Micro-Blog-a-Thon

Thursday, August 30, 2007

Mediocre is... OK?!?

This past week I've been coming to grips with mediocrity. I've always been mediocre is some (or many, depending who you ask) areas of life. But, I've usually been pretty well at the top of my classes. Now, I'll be honest, I enjoyed that quite a bit, and it made me feel real good about myself to know that if I put in the work, that I could do pretty well on whatever I was doing. Well, I think those days may be over...

In the past three or so weeks since school started, I have been made acutely aware of the fact that I am not (in fact) the smartest or most brilliant person in the world. I mean, I already knew that, but what I mean is that I feel, sort of, mediocre (at best). And I guess that's OK, but it is a little bit of a change. Especially for someone who has put so much emphasis on getting the "best" grades, and wanted to "win" competitions with certain people (you know who are probably), to be the "average" is sort of disheartening.
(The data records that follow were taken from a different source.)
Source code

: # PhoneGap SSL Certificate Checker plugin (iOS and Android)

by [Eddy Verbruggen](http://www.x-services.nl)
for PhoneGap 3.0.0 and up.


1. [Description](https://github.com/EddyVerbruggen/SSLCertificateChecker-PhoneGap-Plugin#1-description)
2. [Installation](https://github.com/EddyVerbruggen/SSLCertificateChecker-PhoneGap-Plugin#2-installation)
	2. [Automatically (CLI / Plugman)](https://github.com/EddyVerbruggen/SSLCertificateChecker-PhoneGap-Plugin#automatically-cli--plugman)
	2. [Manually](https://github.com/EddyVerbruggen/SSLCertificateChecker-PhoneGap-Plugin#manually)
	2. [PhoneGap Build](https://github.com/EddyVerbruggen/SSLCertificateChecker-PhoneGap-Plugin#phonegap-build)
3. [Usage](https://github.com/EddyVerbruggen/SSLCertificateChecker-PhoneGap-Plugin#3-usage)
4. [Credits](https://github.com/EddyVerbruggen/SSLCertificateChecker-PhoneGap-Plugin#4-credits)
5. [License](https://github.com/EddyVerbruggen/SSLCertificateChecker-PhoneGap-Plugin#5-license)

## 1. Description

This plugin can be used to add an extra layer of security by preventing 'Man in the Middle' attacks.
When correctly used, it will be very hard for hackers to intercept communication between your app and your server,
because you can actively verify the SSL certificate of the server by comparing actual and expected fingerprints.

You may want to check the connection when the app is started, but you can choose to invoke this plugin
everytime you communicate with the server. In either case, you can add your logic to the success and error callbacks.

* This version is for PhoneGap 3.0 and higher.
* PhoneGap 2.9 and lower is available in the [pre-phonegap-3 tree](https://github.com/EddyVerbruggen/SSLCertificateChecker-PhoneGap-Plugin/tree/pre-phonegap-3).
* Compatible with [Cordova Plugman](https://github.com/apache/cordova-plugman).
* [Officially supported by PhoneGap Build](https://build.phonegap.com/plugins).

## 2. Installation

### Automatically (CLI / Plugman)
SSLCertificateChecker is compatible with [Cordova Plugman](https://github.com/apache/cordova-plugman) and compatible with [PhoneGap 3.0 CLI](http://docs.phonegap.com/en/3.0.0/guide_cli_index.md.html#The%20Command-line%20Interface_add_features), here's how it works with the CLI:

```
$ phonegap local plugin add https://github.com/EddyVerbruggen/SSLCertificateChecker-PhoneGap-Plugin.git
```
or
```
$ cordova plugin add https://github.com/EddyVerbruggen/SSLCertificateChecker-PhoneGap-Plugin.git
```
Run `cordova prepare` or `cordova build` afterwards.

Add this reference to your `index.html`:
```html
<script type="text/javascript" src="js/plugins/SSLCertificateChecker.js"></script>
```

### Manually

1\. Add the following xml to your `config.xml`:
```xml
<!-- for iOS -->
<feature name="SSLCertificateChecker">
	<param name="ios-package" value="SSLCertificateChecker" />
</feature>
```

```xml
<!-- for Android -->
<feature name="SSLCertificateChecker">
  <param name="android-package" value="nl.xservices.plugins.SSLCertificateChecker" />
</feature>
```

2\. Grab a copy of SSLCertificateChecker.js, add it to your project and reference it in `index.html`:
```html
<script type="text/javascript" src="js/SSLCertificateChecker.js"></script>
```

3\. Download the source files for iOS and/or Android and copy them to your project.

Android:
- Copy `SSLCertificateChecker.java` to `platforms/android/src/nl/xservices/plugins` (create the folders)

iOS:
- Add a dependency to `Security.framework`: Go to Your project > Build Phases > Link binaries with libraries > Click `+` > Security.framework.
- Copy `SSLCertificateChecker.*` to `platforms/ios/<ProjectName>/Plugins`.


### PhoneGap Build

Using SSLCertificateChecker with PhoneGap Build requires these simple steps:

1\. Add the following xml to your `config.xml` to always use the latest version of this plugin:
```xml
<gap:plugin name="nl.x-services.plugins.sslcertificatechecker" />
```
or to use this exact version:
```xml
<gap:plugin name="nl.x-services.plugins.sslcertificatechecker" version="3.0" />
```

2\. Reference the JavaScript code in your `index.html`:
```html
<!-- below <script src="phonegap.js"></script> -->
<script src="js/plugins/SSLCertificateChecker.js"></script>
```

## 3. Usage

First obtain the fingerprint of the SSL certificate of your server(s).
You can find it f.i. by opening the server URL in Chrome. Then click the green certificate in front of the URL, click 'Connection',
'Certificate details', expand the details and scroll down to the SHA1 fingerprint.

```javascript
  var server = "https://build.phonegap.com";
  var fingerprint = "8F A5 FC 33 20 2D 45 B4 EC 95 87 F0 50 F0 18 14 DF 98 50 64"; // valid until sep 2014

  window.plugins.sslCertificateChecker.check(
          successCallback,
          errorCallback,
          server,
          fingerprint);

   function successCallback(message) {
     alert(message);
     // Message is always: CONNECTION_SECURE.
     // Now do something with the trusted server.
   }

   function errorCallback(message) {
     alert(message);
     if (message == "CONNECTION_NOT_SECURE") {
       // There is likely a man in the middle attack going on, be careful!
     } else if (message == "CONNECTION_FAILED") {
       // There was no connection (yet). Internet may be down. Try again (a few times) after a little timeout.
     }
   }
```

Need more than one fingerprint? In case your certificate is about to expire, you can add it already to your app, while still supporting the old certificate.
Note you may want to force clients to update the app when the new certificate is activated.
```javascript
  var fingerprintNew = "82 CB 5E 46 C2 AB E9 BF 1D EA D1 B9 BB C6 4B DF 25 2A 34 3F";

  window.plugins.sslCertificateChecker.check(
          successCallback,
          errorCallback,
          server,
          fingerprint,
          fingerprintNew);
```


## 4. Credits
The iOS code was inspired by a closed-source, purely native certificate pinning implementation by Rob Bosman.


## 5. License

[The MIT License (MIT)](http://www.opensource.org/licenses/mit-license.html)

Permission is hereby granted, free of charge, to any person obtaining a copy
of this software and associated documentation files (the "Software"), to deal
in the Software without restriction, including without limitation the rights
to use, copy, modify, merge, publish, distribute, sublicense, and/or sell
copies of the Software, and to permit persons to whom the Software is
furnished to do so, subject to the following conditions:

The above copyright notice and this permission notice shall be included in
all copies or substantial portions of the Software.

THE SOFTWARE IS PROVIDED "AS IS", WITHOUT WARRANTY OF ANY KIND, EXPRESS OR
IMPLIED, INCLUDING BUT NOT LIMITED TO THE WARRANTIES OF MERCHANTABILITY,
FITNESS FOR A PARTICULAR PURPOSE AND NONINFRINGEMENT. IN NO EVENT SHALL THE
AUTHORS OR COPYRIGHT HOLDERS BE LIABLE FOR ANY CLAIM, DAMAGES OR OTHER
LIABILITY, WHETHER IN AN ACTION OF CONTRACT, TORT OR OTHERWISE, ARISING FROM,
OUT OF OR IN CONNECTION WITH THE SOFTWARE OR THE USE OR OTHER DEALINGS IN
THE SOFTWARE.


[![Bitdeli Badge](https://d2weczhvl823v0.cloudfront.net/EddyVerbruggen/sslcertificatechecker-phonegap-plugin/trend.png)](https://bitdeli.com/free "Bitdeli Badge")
The thing is, I was warned that this would happen. I went to an interview at Baylor last fall, and even though I'm not going there, I think what they told me still holds true. They said that we would need to get used to being in the "middle of the curve", because there were so many smart people there. I definitely feel in the middle of the curve right now. And I think that I'm just finally starting to understand just how frustrating it can be to not be the one getting A's or High Pass, or whatever standard you want to set.

I think that one of the things that I need to do going forward is to forget about being competitive, and remember that I'm not competing with anyone (well, I guess kind of I am), and I shouldn't let it get to me that someone else knows, say, the branches of the axillary artery, better than I do. I need to not get upset about it, or get mad at them, or myself. I need to just do what I need to do to get me to learn what I need to know, and not worry about what my classmates think about me, or what I think about them. Of course that's easier said than done. But to quote my uncle, you have to act your way into feeling, not feel your way into acting sometimes. And what that means for me is that I need to stop acting like it bothers me when people know more than I do, and hopefully it will cause me less stress in the long run.

In addition, I'm hoping that I start to settle into a groove in my studies and in living in South Bend before too long. I think that will really go a long way toward making me a happier, and better all around person. Hopefully a good nights' sleep will also help. Goodnight.